Abstract: Should a data scientist use R or should they use Python? The answer to this rather delicate question is, of course, they should know a bit each and use the most appropriate language for the task in hand. In this tutorial, we’ll take participants through the R tidyverse, one of the (many!) areas that R shines. The tidyverse is essential for any data scientist who deals with data on a day-to-day basis. By focusing on small key tasks, the tidyverse suite of packages removes the pain of data manipulation. We'll cover some of the core features of the tidyverse, such as dplyr (the workhorse of the tidyverse), string manipulation, graphics and the concept of tidy data.
Goals: by the end of the tutorial participants will be able to
* install and load R packages;
* import and export data into R;
* construct graphics using the ggplot2 package;
* use the open-source RStudio IDE;
* identify strengths and weaknesses in R compared to Python;
* manipulate data into a tidy format using the tidyverse suite of R package;
* connect directly with databases using dplyr.
This tutorial assumes no prior knowledge of R, but we do assume prior knowledge of another programming language. The course will highlight the similarities and differences between R and Python, allowing participants to build on their existing Python knowledge while avoiding gotchas.

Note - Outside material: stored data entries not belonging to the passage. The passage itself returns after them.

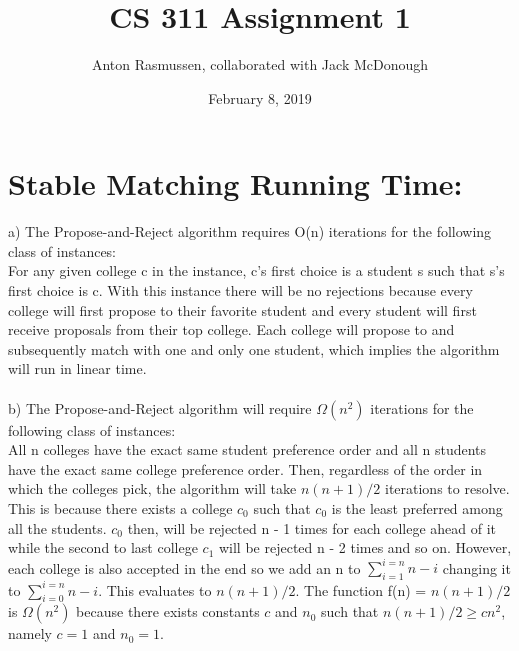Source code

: \documentclass{article}
\title{CS 311 Assignment 1}
\author{Anton Rasmussen, collaborated with Jack McDonough}
\date{February 8, 2019}
\begin{document}
\maketitle

\section{Stable Matching Running Time:}
a) The Propose-and-Reject algorithm requires O(n) iterations for the following class of instances:\\ For any given college c in the instance, c's first choice is a student s such that s's first choice is c. With this instance there will be no rejections because every college will first propose to their favorite student and every student will first receive proposals from their top college. Each college will propose to and subsequently match with one and only one student, which implies the algorithm will run in linear time.\\\\
b) The Propose-and-Reject algorithm will require $\Omega(n^2)$ iterations for the following class of instances:\\ All n colleges have the exact same student preference order and all n students have the exact same college preference order. Then, regardless of the order in which the colleges pick, the algorithm will take $n(n + 1)/2$ iterations to resolve. This is because there exists a college $c_0$ such that $c_0$ is the least preferred among all the students. $c_0$ then, will be rejected n - 1 times for each college ahead of it while the second to last college $c_1$ will be rejected n - 2 times and so on. However, each college is also accepted in the end so we add an n to $\sum_{i = 1}^{i = n} n - i$ changing it to $\sum_{i = 0}^{i = n} n - i$. This evaluates to $n(n + 1)/2$. The function f(n) = $n(n + 1)/2$ is $\Omega(n^2)$ because there exists constants $c$ and $n_0$ such that $n(n + 1)/2 \geq cn^2$, namely $c = 1$ and $n_0 = 1$.
\end{document}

Participants should pre-install R and RStudio before the course.
Bio: Dr. Colin Gillespie is Senior lecturer (Associate Professor) at Newcastle University, UK. His research interests are high performance statistical computing and Bayesian statistics. He is regularly employed as a consultant by Jumping Rivers and has been teaching R since 2005 at a variety of levels, ranging from beginners to advanced programming.